Sometimes the good Moslims (whatever this means and in whose eyes) do not respond simply because they do not agree with the premise. The premise
of the religion as the centre for conflict. The premise that we should be blamed for our belief. The premise that I should spend my time justifying someone else actions simply because there is a perception that I and them share something in common because
it is written in my passport or on a system somewhere. If I believe in doing good, I would like to invest my time in that, and not invest my time to defend bad when bad was not my action in the first place.
So call it an ego-centric or whatever, this is I. In Islam, when we do good, we should not talk about it because we are doing it to fulfil a
sacred commitment to God. In fact, there is a premise that you should hide the good you are doing to get a better reward from God. This is too complicated to explain in an email!
Some of us just do not wish to be bothered to defend or discuss the bad because the time and resources to spend on doing good alone
are very limited. The world is full of opportunities to do good, why should we spend the time to discuss the bad!
Sometimes also if we wish to explain concepts properly, you would not do it properly in a simple email or a simple discussion. There are things
that can take a long time to understand before we can use them to explain!
If this sounds a weak argument, we have to dig down to the roots to see what defines weak and strong arguments; and that is a long discussion!
If I want to use a complexity lens, the Egyptian reply was a choice they made on a Pareto curve. If someone seriously wishes to understand it,
they will need to analyse in details the underlying axes for this Pareto curve, the sources of anti-correlation, and the interaction of the utility functions. Only then, they will see the complex dilemma setting at the roots of this reply as compared to a
possibly artificial politically correct reply that some people expect.

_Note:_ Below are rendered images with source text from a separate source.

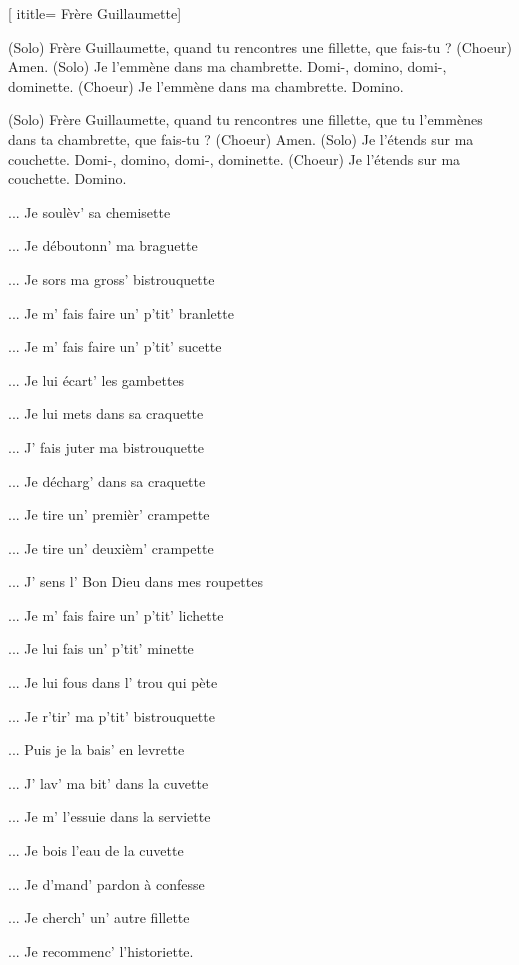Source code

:  [
ititle= {Frère Guillaumette}]

\beginverse
(Solo) 	Frère Guillaumette, quand tu rencontres une fillette, que fais-tu ?
(Choeur) 	Amen.
(Solo) 	Je l'emmène dans ma chambrette. Domi-, domino, domi-, dominette.
(Choeur) 	Je l'emmène dans ma chambrette. Domino.
\endverse

\beginverse
(Solo) 	Frère Guillaumette, quand tu rencontres une fillette,
		que tu l'emmènes dans ta chambrette, que fais-tu ?
(Choeur) 	Amen.
(Solo) 	Je l'étends sur ma couchette. Domi-, domino, domi-, dominette.
(Choeur) 	Je l'étends sur ma couchette. Domino.
\endverse

\beginverse
... Je soulèv' sa chemisette
\endverse

\beginverse
... Je déboutonn' ma braguette
\endverse

\beginverse
... Je sors ma gross' bistrouquette
\endverse

\beginverse
... Je m' fais faire un' p'tit' branlette
\endverse

\beginverse
... Je m' fais faire un' p'tit' sucette
\endverse

\beginverse
... Je lui écart' les gambettes
\endverse

\beginverse
... Je lui mets dans sa craquette
\endverse

\beginverse
... J' fais juter ma bistrouquette
\endverse

\beginverse
... Je décharg' dans sa craquette
\endverse

\beginverse
... Je tire un' premièr' crampette
\endverse

\beginverse
... Je tire un' deuxièm' crampette
\endverse

\beginverse
... J' sens l' Bon Dieu dans mes roupettes
\endverse

\beginverse
... Je m' fais faire un' p'tit' lichette
\endverse

\beginverse
... Je lui fais un' p'tit' minette
\endverse

\beginverse
... Je lui fous dans l' trou qui pète
\endverse

\beginverse
... Je r'tir' ma p'tit' bistrouquette
\endverse

\beginverse
... Puis je la bais' en levrette
\endverse

\beginverse
... J' lav' ma bit' dans la cuvette
\endverse

\beginverse
... Je m' l'essuie dans la serviette
\endverse

\beginverse
... Je bois l'eau de la cuvette
\endverse

\beginverse
... Je d'mand' pardon à confesse
\endverse

\beginverse
... Je cherch' un' autre fillette
\endverse

\beginverse
... Je recommenc' l'historiette.
\endverse

\endsong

If the above is a starting point for a discussion, next time you visit Australia, drop by and we can attempt to resolve it all on a nice cup
of coffee with nice dark chocolates J
Kind regards
Hussein
From: [hidden email] [mailto:[hidden email]]
On Behalf Of Owen Densmore
Sent: Friday, 14 September 2012 3:01 AM
To: Complexity Coffee Group
Subject: [FRIAM] Fwd: America and the Middle East: Murder in Libya | The Economist
The Economist sent out their weekly email, which included a story on the Libya fiasco:
http://goo.gl/0mfCW
This reminded me of one of my possibly Politically Incorrect notions: Why don't the civilized muslim world attempt to counter this insanity on the part of their fundamentalists? At least
some attempt to apologize for My Religion, The Bad Parts? God knows I do!
We had an imam visit the cathedral in Santa Fe to discuss the simplicity and beauty of his religion. Some questions were asked about The Bad Parts, in a very civilized manor. The conversation
was sane, polite, and certainly informative.
What if the Vatican sent out a hit squad for all the similar anti-Christian movies or other inflammatory media? Or the Buddhists sent ninjas after non-believers? Or the Jews killed Dutch
cartoonists?
What I'm getting at is this: why *isn't* there a strong community of sane and vocal muslims at least trying to communicate to the rest of us?
Please do understand that this is not a rant against religion, but more of a puzzled look at an insane situation. And Yes, I really wish we'd keep our nose out of other's affairs. I'm not
trying to be a bigot. But I truly would like to grok this phenomenon.
What am I missing? Good complexity question, I bet.